A compelling characteristic of self-organizing systems is their ability to naturally represent complex data landcapes that may posses a myriad of clusters. This organic clustering is possisble because these systems typcially pass information laterally among other representational units, naturally forming conceptual neighoborhoods/topologies. The adaptive control of clustering data is in many ways a reflection of intelligence yet modern deep networks still lack this capability.

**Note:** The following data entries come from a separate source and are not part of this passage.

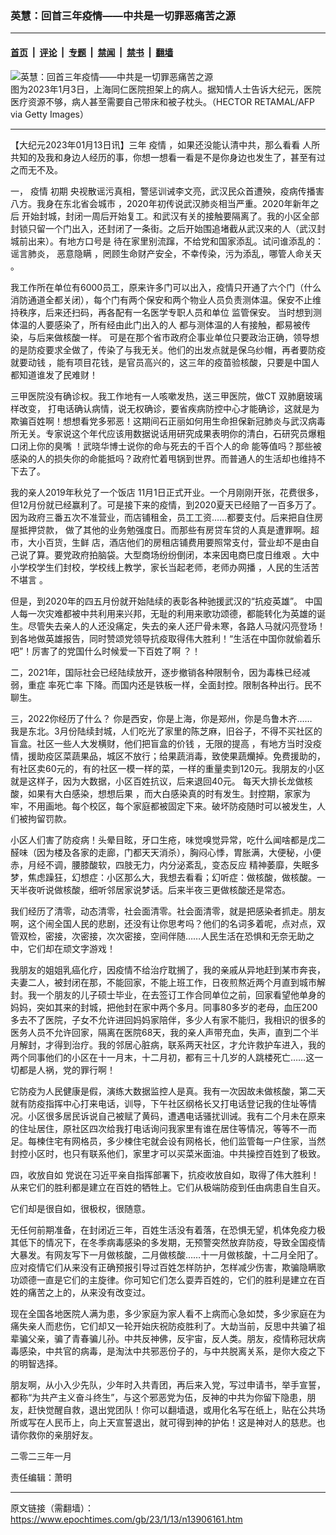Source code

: ### 英慧：回首三年疫情——中共是一切罪恶痛苦之源

---

#### [首页](../../../..?n13906161) &nbsp;|&nbsp; [评论](../../../../../epoch-comment?n13906161) &nbsp;|&nbsp; [专题](../../../../../epoch-special?n13906161) &nbsp;|&nbsp; [禁闻](../../../../../epoch-news?n13906161) &nbsp;|&nbsp; [禁书](../../../../../books?n13906161) &nbsp;|&nbsp; [翻墙](https://github.com/gfw-breaker/nogfw/blob/master/README.md?n13906161)


<div><img alt="英慧：回首三年疫情——中共是一切罪恶痛苦之源" class="attachment-djy_600_400 size-djy_600_400 wp-post-image" src="https://i.epochtimes.com/assets/uploads/2023/01/id13906420-GettyImages-1245955371.jpeg"/>
<div class="caption">
 图为2023年1月3日，上海同仁医院担架上的病人。据知情人士告诉大纪元，医院医疗资源不够，病人甚至需要自己带床和被子枕头。（HECTOR RETAMAL/AFP via Getty Images）
</div></div><hr/><div class="post_content" id="artbody" itemprop="articleBody">
 <!-- article content begin -->
 <p>
  【大纪元2023年01月13日讯】三年
  <ok href="https://www.epochtimes.com/gb/tag/%E7%96%AB%E6%83%85.html">
   疫情
  </ok>
  ，如果还没能认清中共，那么看看 人所共知的及我和身边人经历的事，你想一想看一看是不是你身边也发生了，甚至有过之而无不及。
 </p>
 <p>
  一，
  <ok href="https://www.epochtimes.com/gb/tag/%E7%96%AB%E6%83%85.html">
   疫情
  </ok>
  初期 央视散谣污真相，警惩训诫李文亮，武汉民众首遭殃，疫病传播害八方。我身在东北省会城市 ，2020年初传说武汉肺炎相当严重。2020年新年之后 开始封城，封闭一周后开始复工。和武汉有关的接触要隔离了。我的小区全部封锁只留一个门出入，还封闭了一条街。之后开始围追堵截从武汉来的人（武汉封城前出来）。有地方口号是 待在家里别流蹿，不给党和国家添乱。试问谁添乱的： 谣言肺炎，
  <ok href="https://www.epochtimes.com/gb/tag/%E6%81%B6%E6%84%8F%E9%9A%90%E7%9E%92.html">
   恶意隐瞒
  </ok>
  ，罔顾生命财产安全，不幸传染，污为添乱，哪管人命关天 。
 </p>
 <p>
  我工作所在单位有6000员工，原来许多门可以出入，疫情只开通了六个门（什么消防通道全都关闭），每个门有两个保安和两个物业人员负责测体温。保安不止维持秩序，后来还扫码，再各配有一名医学专职人员和单位 监管保安。 当时想到测体温的人要感染了，所有经由此门出入的人 都与测体温的人有接触，都易被传染，与后来做核酸一样。 可是在那个省市政府企事业单位只要政治正确，领导想的是防疫要求全做了，传染了与我无关。他们的出发点就是保乌纱帽，再者要防疫就要动钱 ，能有项目花钱，是官员高兴的，这三年的疫苗验核酸，只要是中国人都知道谁发了民难财！
 </p>
 <p>
  三甲医院没有确诊权。我工作地有一人咳嗽发热，送三甲医院，做CT 双肺磨玻璃样改变， 打电话确认病情，说无权确诊，要省疾病防控中心才能确诊，这就是为欺骗百姓啊！想想看党多邪恶！这期间石正丽如何用生命担保新冠肺炎与武汉病毒所无关。专家说这个年代应该用数据说话用研究成果表明你的清白，石研究员爆粗口闭上你的臭嘴 ！武晓华博士说你的命与死去的千百个人的命 能等值吗？那些被感染的人的损失你的命能抵吗？政府忙着甩锅到世界。而普通人的生活却也维持不下去了。
 </p>
 <p>
  我的亲人2019年秋兑了一个饭店 11月1日正式开业。一个月刚刚开张，花费很多，但12月份就已经赢利了。可是接下来的疫情，到2020夏天已经赔了一百多万了。因为政府三番五次不准营业，而店铺租金，员工工资……都要支付。后来把自住房屋抵押贷款， 做了其他的业务勉强度日。而那些有房贷车贷的人真是遭罪啊。超市，大小百货，生鲜 店，酒店他们的房租店铺费用要照常支付，营业却不是由自己说了算。要党政府拍脑袋。大型商场纷纷倒闭，本来因电商巳度日维艰 。大中小学校学生们封校，学校线上教学，家长当起老师，老师办网播 ，人民的生活苦不堪言 。
 </p>
 <p>
  但是，到2020年的四五月份就开始陆续的表彰各种驰援武汉的“抗疫英雄”。 中国人每一次灾难都被中共利用来兴邦，无耻的利用来歌功颂德，都能转化为英雄的诞生。尽管失去亲人的人还没痛定，失去的亲人还尸骨未寒，各路人马就闪亮登场！到各地做英雄报告，同时赞颂党领导抗疫取得伟大胜利！“生活在中国你就偷着乐吧”！厉害了的党国什么时候爱一下百姓了啊 ？！
 </p>
 <p>
  二，2021年，国际社会已经陆续放开，逐步撤销各种限制令，因为毒株已经减弱，重症
  <ok href="https://www.epochtimes.com/gb/tag/%E7%8E%87%E6%AD%BB%E4%BA%A1%E7%8E%87.html">
   率死亡率
  </ok>
  下降。而国内还是铁板一样，全面封控。限制各种出行。民不聊生。
 </p>
 <p>
  三，2022你经历了什么？ 你是西安，你是上海，你是郑州，你是鸟鲁木齐……
  <br/>
  我是东北。3月份陆续封城，人们吃光了家里的陈芝麻，旧谷子，不得不买社区的盲盒。社区一些人大发横财，他们把盲盒的价钱 ，无限的提高 ，有地方当时没疫情，援助疫区菜蔬果品，城区不放行；给果蔬消毒，致使果蔬爤掉。免费援助的，有社区卖60元的，有的社区一模一样的菜，一样的重量卖到120元。我朋友的小区就是这样子，因为大数据，小区百姓抗议，后来退回40元。 每天大排长龙做核酸，如果有大白感染，想想后果 ，而大白感染真的时有发生。封控期，家家为牢，不用画地。每个校区，每个家庭都被固定下来。破坏防疫随时可以被发生，人们被拘留罚款。
 </p>
 <p>
  小区人们害了防疫病！头晕目眩，牙口生疮，味觉嗅觉异常，吃什么闻啥都是戊二醛味（因为楼及各家的走廊，门都天天消杀），胸闷心悸，胃胀满，大便秘，小便赤，月经不调，腰膝酸软，四肢无力，内分泌紊乱，变态反应 精神萎靡，失眠多梦，焦虑躁狂，幻想症：小区那么大，我想去看看；幻听症：做核酸，做核酸。一天半夜听说做核酸，细听邻居家说梦话。后来半夜三更做核酸还是常态。
 </p>
 <p>
  我们经历了清零，动态清零，社会面清零。社会面清零，就是把感染者抓走。朋友啊，这个闹全国人民的悲剧，还没有让你思考吗？他们的名词多着呢，点对点，双管双检，密接，次密接，次次密接，空间伴随……人民生活在恐惧和无奈无助之中，它们却在顽文字游戏！
 </p>
 <p>
  我朋友的姐姐乳癌化疗，因疫情不给治疗耽搁了，我的亲戚从异地赶到某市奔丧，夫妻二人，被封闭在那，不能回家，不能上班工作，日夜煎熬近两个月直到城市解封。我一个朋友的儿子硕士毕业，在去签订工作合同单位之前，回家看望他单身的妈妈，突如其来的封城，把他封在家中两个多月。同事80多岁的老母，血压200多去不了医院，子女不允许进回妈妈家陪伴，多少人有家不能归，我相识的很多的医务人员不允许回家，隔离在医院68天，我的亲人声带充血，失声，直到二个半月解封，才得到治疗。我的邻居心脏病，联系两天社区，才允许救护车进入，我的两个同事他们的小区在十一月末，十二月初，都有三十几岁的人跳楼死亡……这一切都是人祸，党的罪行啊！
 </p>
 <p>
  它防疫为人民健康是假，演练大数据监控人是真。我有一次因故未做核酸，第二天就有防疫指挥中心打来电话，训导，下午社区纲格长又打电话登记我的住址等情况。小区很多居民诉说自己被赋了黄码，遭遇电话骚扰训诫。我有二个月未在原来的住址居住，原社区四次给我打电话询问我家里有谁在居住等情况，等等不一而足。每楝住宅有网格员，多少楝住宅就会设有网格长，他们监管每一户住家，当然封控小区时，也只有联系他们，家里才可以买菜米面油。中共操控百姓到了极致。
 </p>
 <p>
  四，收放自如 党说在习近平亲自指挥部署下，抗疫收放自如，取得了伟大胜利！从来它们的胜利都是建立在百姓的牺牲上。它们从极端防疫到任由病患自生自灭。
 </p>
 <p>
  它们却是很自如，很极权，很随意。
 </p>
 <p>
  无任何前期准备，在封闭近三年，百姓生活没有着落，在恐惧无望，机体免疫力极其低下的情况下，在冬季病毒感染的多发期，无预警突然放弃防疫，导致全国疫情大暴发。有网友写下一月做核酸，二月做核酸……十一月做核酸，十二月全阳了。应对疫情它们从来没有正确预报引导过百姓怎样防护，怎样减少伤害，欺骗隐瞒歌功颂德一直是它们的主旋律。你可知它们怎么耍弄百姓的，它们的胜利是建立在百姓的痛苦之上的，从来没有改变过。
 </p>
 <p>
  现在全国各地医院人满为患，多少家庭为家人看不上病而心急如焚，多少家庭在为痛失亲人而悲伤，它们却又一轮开始庆祝防疫胜利了。大劫当前，反思中共骗了祖辈骗父亲，骗了青春骗儿孙。中共反神佛，反宇宙，反人类。朋友，疫情称冠状病毒感染，中共官的病毒，是淘汰中共邪恶份子的，与中共脱离关系，是你大疫之下的明智选择。
 </p>
 <p>
  朋友啊，从小入少先队，少年时入共青团，再后来入党，写过申请书，举手宣誓，都称“为共产主义奋斗终生”，与这个邪恶党为伍，反神的中共为你留下隐患，朋友，赶快觉醒自救，退出党团队！你可以翻墙退，或用化名写在纸上，贴在公共场所或写在人民币上，向上天宣誓退出，就可得到神的护佑！这是神对人的慈悲。也请你救你的亲朋好友。
 </p>
 <p>
  二零二三年一月
 </p>
 <p>
  责任编辑：萧明
 </p>
 <!-- article content end -->
 <div id="below_article_ad">
 </div>
</div>


---

原文链接（需翻墙）：https://www.epochtimes.com/gb/23/1/13/n13906161.htm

Self-Organizing Multimodal Embeddings
Today's state-of-the-art networks are large pretrained networks trained on large troves of data. While pretrained networks have made large strides for large language models recently, these models today still face severe limitations in adapting to new data environments likely due to the rigidity of their internal representations. Unlike the brains of the London taxi drivers, these deep feedfoward networks cannot inherently self-organize their weight memories to continuously adapt to new environments beyond their training phases.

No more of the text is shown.